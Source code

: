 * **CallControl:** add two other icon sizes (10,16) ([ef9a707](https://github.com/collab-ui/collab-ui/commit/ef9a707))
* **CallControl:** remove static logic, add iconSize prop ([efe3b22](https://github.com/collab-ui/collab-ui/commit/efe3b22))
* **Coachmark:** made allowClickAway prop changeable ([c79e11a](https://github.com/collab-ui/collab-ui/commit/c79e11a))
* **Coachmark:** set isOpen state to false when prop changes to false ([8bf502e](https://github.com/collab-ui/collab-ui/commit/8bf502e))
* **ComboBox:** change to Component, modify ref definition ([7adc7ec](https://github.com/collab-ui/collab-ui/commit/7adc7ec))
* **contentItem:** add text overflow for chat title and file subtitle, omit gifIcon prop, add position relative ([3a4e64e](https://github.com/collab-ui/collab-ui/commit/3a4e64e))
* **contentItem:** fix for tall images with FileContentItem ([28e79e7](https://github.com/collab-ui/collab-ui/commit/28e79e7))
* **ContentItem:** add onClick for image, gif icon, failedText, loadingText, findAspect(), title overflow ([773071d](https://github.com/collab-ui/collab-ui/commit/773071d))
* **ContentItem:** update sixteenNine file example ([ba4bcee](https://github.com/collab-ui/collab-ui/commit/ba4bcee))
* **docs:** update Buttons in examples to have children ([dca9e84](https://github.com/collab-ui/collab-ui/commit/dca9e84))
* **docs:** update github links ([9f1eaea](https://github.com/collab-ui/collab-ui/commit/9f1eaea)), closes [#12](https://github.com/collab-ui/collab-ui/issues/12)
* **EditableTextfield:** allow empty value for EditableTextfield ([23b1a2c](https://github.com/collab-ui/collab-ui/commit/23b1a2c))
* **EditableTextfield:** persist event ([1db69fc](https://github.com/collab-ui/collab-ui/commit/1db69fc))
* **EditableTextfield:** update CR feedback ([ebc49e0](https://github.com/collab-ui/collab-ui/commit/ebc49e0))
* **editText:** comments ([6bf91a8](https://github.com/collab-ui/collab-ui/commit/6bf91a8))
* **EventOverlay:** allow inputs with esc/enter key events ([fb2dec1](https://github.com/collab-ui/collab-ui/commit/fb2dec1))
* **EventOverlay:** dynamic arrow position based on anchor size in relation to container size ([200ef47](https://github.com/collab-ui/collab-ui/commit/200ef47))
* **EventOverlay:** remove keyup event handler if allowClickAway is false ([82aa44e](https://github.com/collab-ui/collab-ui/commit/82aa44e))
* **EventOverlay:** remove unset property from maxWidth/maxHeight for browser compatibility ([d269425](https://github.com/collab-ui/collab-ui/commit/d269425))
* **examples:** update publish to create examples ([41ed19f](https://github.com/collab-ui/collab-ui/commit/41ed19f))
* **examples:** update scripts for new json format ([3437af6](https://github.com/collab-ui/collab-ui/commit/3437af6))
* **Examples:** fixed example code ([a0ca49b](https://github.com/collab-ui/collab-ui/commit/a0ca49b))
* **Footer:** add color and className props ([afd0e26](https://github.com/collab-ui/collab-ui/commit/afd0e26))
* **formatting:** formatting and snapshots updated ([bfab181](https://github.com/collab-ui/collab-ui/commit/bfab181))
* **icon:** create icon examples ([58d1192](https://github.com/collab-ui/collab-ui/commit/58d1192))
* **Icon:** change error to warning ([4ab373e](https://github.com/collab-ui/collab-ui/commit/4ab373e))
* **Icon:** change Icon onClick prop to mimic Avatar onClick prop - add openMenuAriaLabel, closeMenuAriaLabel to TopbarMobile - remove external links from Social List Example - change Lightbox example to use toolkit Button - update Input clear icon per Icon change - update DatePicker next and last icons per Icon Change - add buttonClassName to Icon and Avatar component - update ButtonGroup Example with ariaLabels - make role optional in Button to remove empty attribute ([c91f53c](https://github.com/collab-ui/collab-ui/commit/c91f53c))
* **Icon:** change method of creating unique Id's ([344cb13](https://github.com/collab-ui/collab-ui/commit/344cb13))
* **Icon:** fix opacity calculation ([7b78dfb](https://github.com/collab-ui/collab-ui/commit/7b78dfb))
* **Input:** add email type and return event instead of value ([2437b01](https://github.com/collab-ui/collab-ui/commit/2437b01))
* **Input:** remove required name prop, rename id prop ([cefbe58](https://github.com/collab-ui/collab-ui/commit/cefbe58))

------------------------------------------------

> **THE TASK**:
Repeat exactly the lines of the material above, taking the first line, the line with "set isOpen state", and every line between them.

> **YOUR RESPONSE**:
Source code

: * **CallControl:** add two other icon sizes (10,16) ([ef9a707](https://github.com/collab-ui/collab-ui/commit/ef9a707))
* **CallControl:** remove static logic, add iconSize prop ([efe3b22](https://github.com/collab-ui/collab-ui/commit/efe3b22))
* **Coachmark:** made allowClickAway prop changeable ([c79e11a](https://github.com/collab-ui/collab-ui/commit/c79e11a))
* **Coachmark:** set isOpen state to false when prop changes to false ([8bf502e](https://github.com/collab-ui/collab-ui/commit/8bf502e))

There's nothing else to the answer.